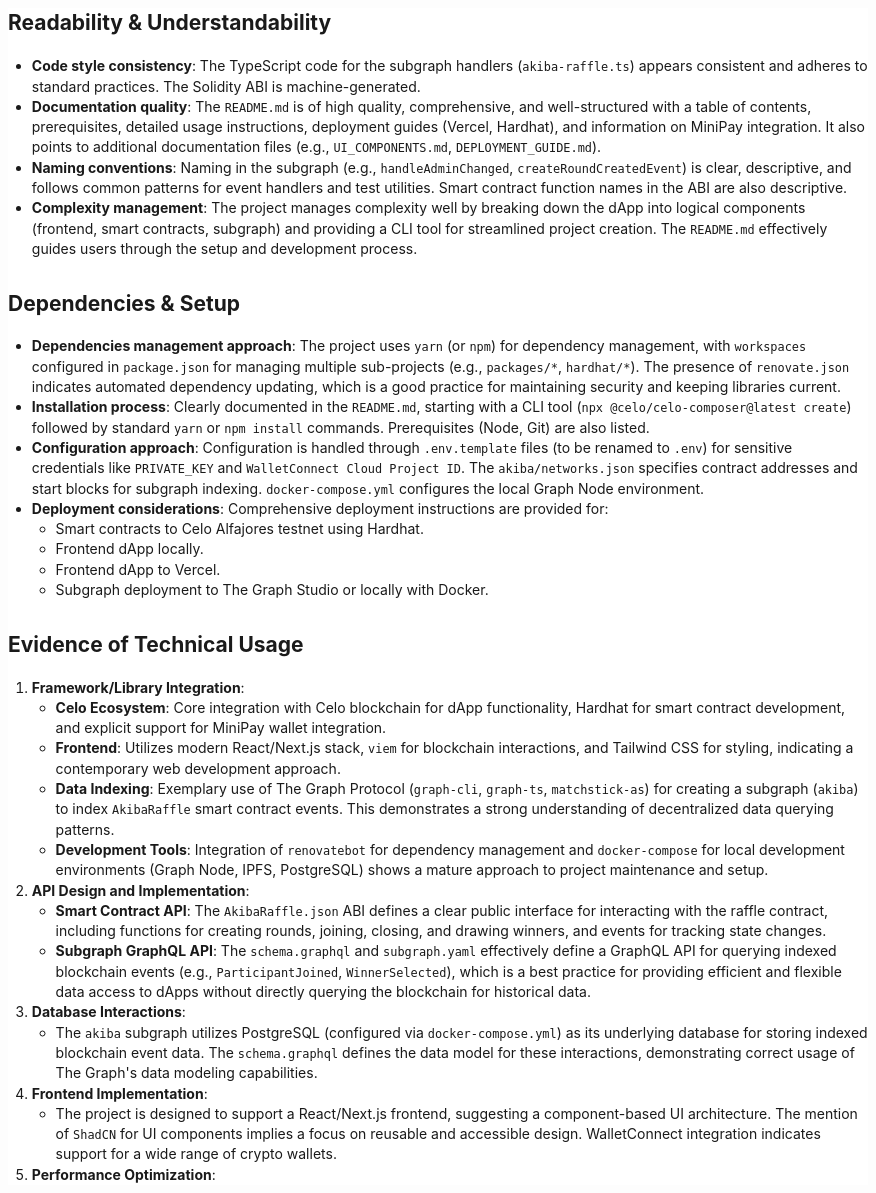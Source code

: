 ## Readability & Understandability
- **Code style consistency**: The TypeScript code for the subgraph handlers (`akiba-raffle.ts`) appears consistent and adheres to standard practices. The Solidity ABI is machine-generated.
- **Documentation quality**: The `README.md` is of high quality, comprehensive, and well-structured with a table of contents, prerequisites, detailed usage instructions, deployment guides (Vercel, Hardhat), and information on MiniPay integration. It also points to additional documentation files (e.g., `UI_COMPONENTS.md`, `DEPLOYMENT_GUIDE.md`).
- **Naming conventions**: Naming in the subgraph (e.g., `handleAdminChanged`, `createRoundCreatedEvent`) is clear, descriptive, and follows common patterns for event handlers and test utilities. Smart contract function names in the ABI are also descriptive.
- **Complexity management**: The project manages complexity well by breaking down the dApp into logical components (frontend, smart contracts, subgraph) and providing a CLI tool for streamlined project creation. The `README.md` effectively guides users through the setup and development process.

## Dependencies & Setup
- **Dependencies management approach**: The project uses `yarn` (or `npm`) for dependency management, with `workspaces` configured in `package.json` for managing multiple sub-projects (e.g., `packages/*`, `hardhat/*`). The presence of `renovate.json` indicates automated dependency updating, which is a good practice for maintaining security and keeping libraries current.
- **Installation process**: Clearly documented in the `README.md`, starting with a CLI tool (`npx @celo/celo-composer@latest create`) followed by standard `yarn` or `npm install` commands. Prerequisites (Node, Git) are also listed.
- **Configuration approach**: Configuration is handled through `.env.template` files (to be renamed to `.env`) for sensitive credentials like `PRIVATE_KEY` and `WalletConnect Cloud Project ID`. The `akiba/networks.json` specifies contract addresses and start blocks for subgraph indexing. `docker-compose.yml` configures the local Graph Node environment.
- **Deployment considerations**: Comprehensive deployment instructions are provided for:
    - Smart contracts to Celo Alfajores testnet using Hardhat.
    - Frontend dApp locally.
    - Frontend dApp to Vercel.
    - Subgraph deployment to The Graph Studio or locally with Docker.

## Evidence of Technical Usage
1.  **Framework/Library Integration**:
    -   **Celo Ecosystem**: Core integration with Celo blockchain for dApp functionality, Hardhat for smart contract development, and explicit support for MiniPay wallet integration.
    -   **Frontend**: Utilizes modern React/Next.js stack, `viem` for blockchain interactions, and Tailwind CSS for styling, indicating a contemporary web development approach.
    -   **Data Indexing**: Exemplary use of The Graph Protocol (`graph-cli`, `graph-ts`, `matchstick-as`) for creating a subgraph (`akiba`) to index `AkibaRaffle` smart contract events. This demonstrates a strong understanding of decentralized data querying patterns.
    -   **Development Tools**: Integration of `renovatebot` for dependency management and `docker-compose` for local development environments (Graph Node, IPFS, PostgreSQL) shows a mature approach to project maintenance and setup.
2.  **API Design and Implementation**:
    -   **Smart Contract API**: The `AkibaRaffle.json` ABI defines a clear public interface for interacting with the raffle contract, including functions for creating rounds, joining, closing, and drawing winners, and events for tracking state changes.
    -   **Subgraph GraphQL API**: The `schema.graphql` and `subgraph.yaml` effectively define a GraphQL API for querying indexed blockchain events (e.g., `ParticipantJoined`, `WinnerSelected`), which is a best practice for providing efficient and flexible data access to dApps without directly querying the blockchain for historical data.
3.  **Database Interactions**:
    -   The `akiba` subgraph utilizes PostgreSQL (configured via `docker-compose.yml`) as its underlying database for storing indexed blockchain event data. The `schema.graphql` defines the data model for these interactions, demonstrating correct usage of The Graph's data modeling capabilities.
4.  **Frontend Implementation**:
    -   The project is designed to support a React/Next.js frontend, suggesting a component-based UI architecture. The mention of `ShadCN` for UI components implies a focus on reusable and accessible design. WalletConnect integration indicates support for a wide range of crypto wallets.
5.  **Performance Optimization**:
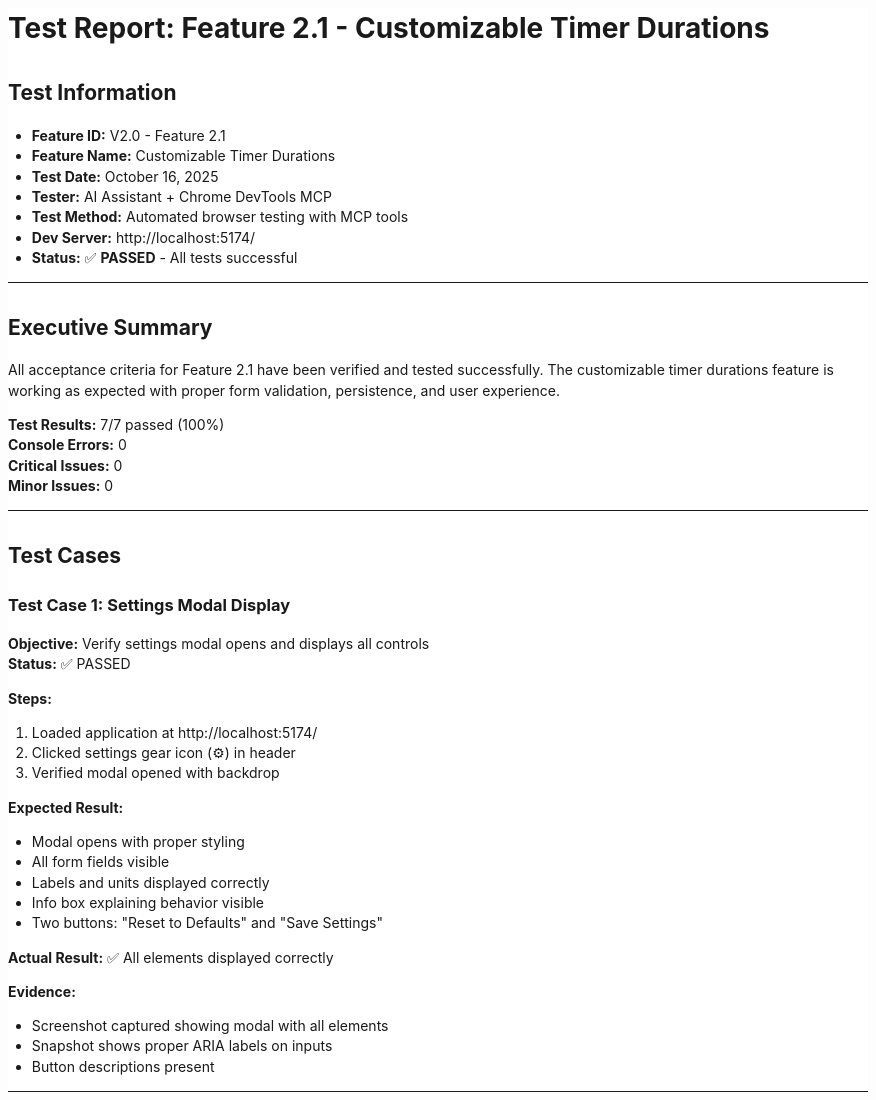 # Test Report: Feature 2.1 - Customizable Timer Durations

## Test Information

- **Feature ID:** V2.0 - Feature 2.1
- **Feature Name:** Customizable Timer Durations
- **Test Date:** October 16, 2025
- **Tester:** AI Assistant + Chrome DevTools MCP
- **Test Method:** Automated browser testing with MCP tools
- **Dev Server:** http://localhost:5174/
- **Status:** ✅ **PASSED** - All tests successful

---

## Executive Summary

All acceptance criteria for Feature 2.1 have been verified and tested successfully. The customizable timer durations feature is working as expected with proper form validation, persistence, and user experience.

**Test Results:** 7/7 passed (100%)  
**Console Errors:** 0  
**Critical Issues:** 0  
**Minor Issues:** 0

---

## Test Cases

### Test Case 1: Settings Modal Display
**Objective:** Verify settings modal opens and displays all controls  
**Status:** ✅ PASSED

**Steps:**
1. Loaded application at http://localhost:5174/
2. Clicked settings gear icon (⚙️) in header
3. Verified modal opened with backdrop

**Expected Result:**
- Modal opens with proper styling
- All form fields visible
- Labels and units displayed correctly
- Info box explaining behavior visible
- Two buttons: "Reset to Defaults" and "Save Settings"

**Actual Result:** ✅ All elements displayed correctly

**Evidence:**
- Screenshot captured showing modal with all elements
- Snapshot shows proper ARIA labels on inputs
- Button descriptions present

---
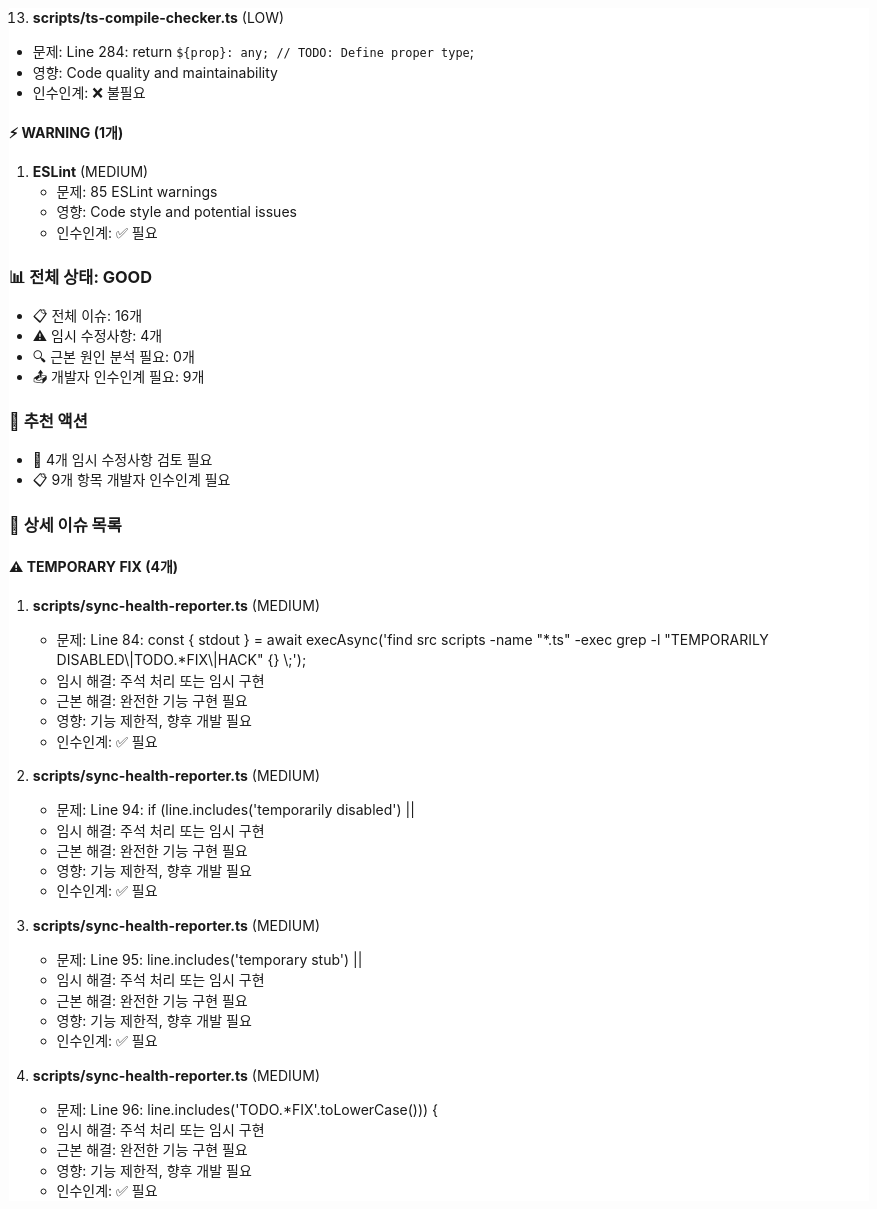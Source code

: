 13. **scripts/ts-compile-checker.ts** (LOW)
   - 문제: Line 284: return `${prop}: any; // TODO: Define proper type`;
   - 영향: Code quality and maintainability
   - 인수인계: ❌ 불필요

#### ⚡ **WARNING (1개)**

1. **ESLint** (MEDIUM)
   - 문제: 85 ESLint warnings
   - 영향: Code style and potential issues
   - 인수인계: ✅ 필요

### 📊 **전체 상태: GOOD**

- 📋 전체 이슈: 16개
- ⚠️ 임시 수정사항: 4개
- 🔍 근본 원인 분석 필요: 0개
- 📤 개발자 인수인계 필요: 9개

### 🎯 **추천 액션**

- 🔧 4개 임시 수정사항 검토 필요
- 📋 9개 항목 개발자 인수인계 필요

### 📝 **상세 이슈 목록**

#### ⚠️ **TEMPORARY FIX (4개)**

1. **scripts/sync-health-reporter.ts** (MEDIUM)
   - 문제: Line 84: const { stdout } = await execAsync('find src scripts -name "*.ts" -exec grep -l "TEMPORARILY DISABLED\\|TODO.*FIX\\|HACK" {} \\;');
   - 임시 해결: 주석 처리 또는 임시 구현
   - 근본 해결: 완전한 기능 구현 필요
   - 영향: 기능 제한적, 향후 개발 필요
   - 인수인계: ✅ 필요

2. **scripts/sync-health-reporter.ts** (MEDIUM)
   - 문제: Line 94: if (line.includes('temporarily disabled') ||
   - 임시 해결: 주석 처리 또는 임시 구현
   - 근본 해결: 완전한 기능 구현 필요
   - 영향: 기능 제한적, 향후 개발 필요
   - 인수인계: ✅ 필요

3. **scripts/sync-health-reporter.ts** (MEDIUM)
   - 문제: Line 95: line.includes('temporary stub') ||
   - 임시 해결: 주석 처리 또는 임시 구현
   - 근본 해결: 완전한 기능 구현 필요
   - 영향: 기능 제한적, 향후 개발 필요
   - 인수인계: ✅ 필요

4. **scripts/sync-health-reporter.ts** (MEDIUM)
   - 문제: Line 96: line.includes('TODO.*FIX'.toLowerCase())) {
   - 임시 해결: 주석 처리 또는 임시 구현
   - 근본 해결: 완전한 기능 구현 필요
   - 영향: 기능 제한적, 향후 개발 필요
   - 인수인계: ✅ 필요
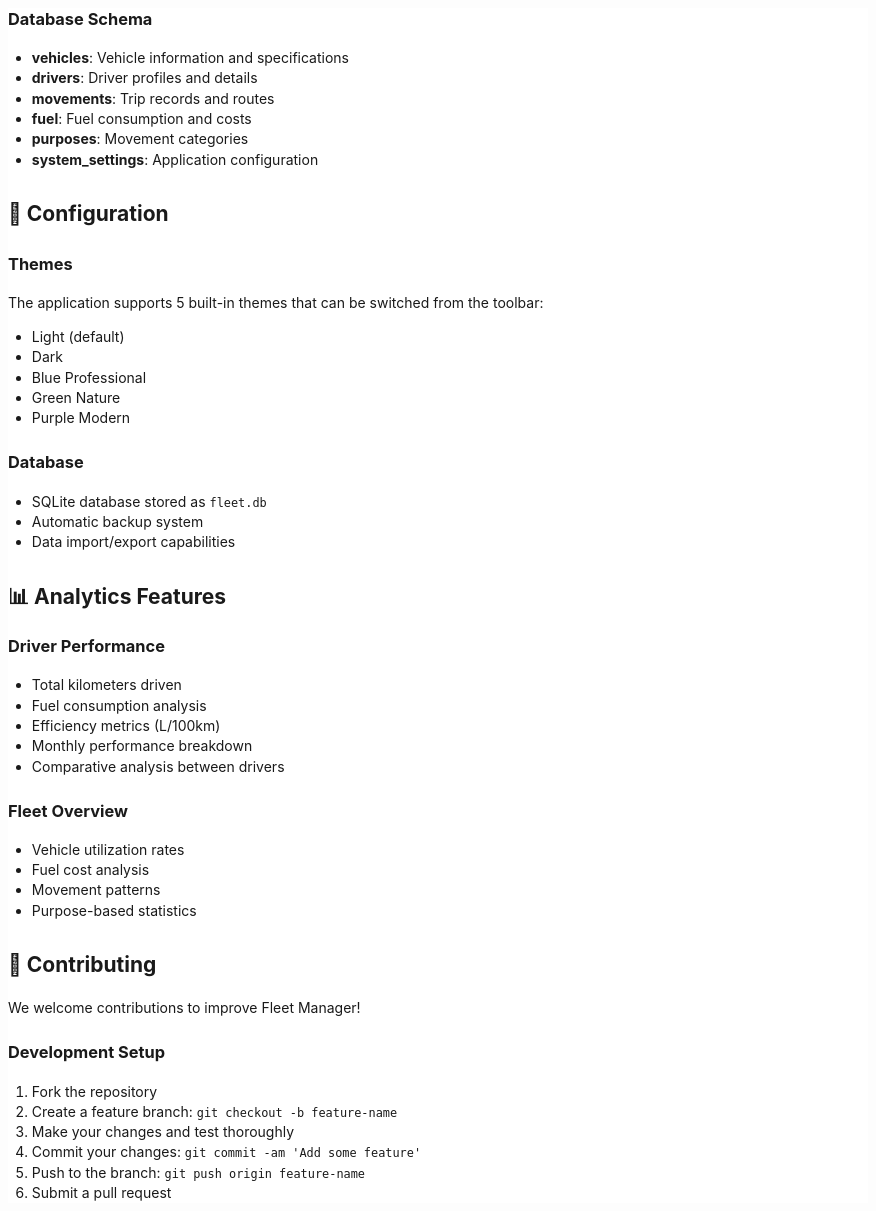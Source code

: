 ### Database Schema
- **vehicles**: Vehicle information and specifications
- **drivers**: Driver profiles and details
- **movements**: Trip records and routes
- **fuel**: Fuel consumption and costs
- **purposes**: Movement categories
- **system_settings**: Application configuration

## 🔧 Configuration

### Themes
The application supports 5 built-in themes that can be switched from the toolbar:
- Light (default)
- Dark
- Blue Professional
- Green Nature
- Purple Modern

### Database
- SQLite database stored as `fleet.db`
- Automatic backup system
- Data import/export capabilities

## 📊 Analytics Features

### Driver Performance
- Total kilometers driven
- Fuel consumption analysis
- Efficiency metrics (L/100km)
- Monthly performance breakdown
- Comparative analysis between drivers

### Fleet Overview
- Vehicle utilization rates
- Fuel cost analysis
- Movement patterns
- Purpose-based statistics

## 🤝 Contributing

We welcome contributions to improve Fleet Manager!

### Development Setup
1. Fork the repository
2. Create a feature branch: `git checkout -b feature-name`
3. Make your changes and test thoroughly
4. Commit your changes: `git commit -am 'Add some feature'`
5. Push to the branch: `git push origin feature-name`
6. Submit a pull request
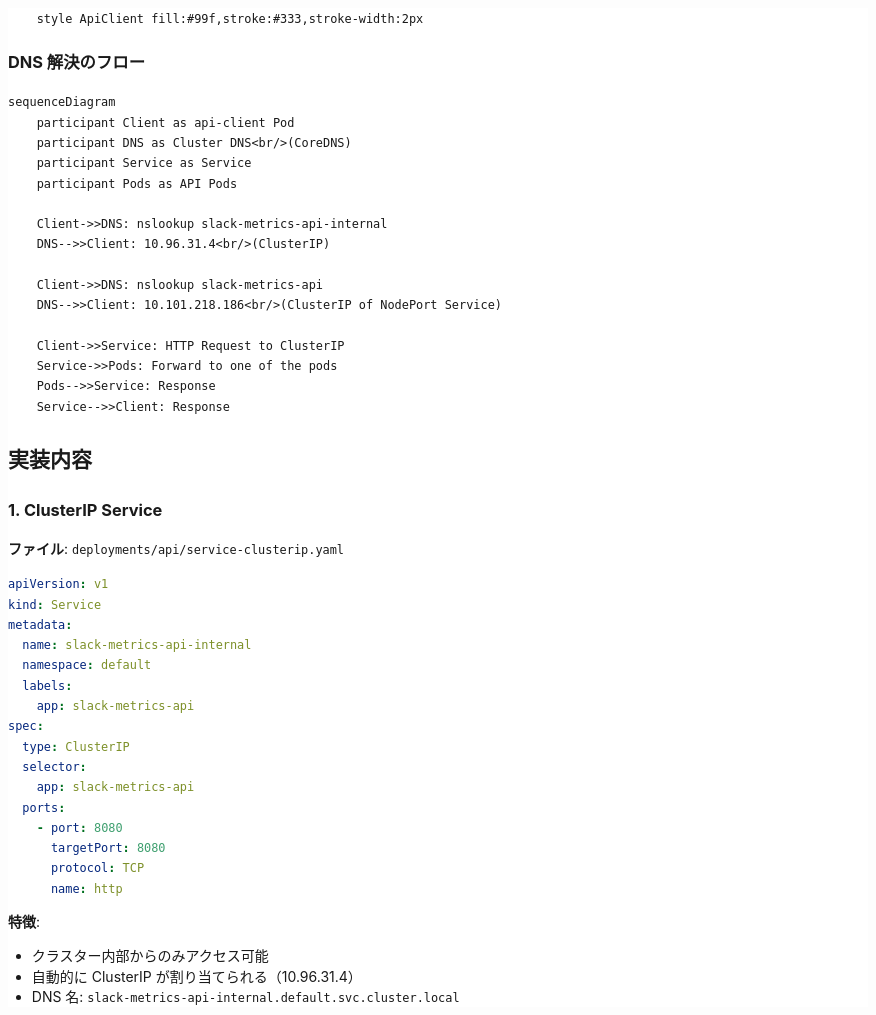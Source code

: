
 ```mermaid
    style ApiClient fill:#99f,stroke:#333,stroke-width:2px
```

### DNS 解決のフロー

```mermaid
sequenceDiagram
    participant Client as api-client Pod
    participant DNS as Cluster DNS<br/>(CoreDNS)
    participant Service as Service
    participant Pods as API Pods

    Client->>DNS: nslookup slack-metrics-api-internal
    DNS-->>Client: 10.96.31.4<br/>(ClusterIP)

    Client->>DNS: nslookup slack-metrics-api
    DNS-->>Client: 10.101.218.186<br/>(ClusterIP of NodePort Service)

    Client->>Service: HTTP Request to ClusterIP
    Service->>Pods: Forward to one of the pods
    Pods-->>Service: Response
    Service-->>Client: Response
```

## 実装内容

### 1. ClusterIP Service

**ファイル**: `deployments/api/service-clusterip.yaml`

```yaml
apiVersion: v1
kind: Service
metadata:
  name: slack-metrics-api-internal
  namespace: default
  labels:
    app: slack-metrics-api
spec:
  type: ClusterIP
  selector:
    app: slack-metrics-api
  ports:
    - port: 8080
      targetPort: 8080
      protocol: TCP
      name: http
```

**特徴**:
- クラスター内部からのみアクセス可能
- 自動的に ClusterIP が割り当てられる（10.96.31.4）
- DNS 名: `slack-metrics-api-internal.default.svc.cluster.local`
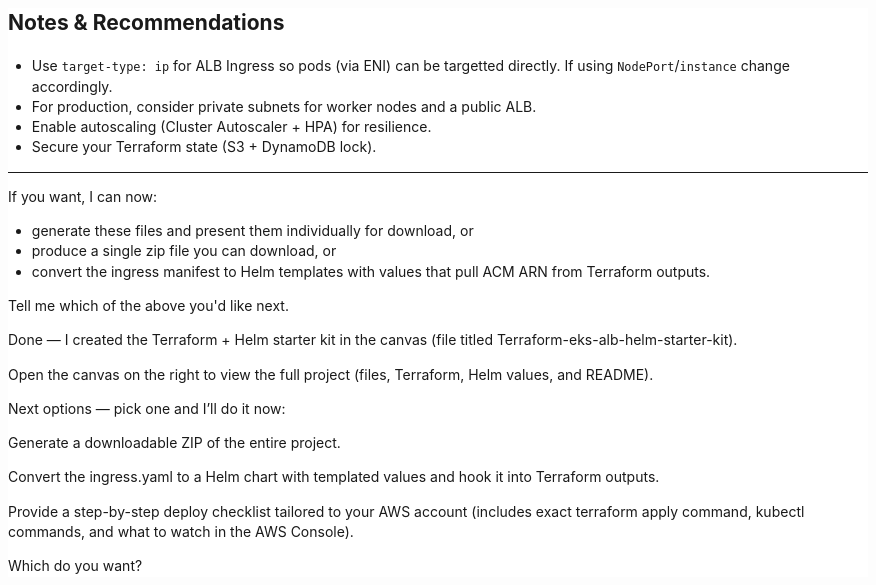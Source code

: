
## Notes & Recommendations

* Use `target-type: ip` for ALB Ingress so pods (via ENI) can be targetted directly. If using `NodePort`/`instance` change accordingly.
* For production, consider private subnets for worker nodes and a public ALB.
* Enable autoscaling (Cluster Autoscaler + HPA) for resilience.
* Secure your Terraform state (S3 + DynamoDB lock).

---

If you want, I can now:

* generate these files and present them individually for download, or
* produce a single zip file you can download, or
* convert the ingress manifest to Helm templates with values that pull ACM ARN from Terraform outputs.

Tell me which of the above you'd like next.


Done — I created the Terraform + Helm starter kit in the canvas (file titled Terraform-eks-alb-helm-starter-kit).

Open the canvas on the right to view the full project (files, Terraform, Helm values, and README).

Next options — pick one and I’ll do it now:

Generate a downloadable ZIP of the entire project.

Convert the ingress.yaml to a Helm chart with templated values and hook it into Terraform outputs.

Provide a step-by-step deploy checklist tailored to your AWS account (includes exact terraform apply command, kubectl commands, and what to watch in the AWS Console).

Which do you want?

________________

#### WHAT TO WORK ON:
Where pictures appear, drop them, and reproduce exactly only the lines running from the beginning of the data to the line that contains "- **Code style", inclusive.

#### ANSWER BOX:
Source code

: ## Readability & Understandability
- **Code style consistency**: The TypeScript code for the subgraph handlers (`akiba-raffle.ts`) appears consistent and adheres to standard practices. The Solidity ABI is machine-generated.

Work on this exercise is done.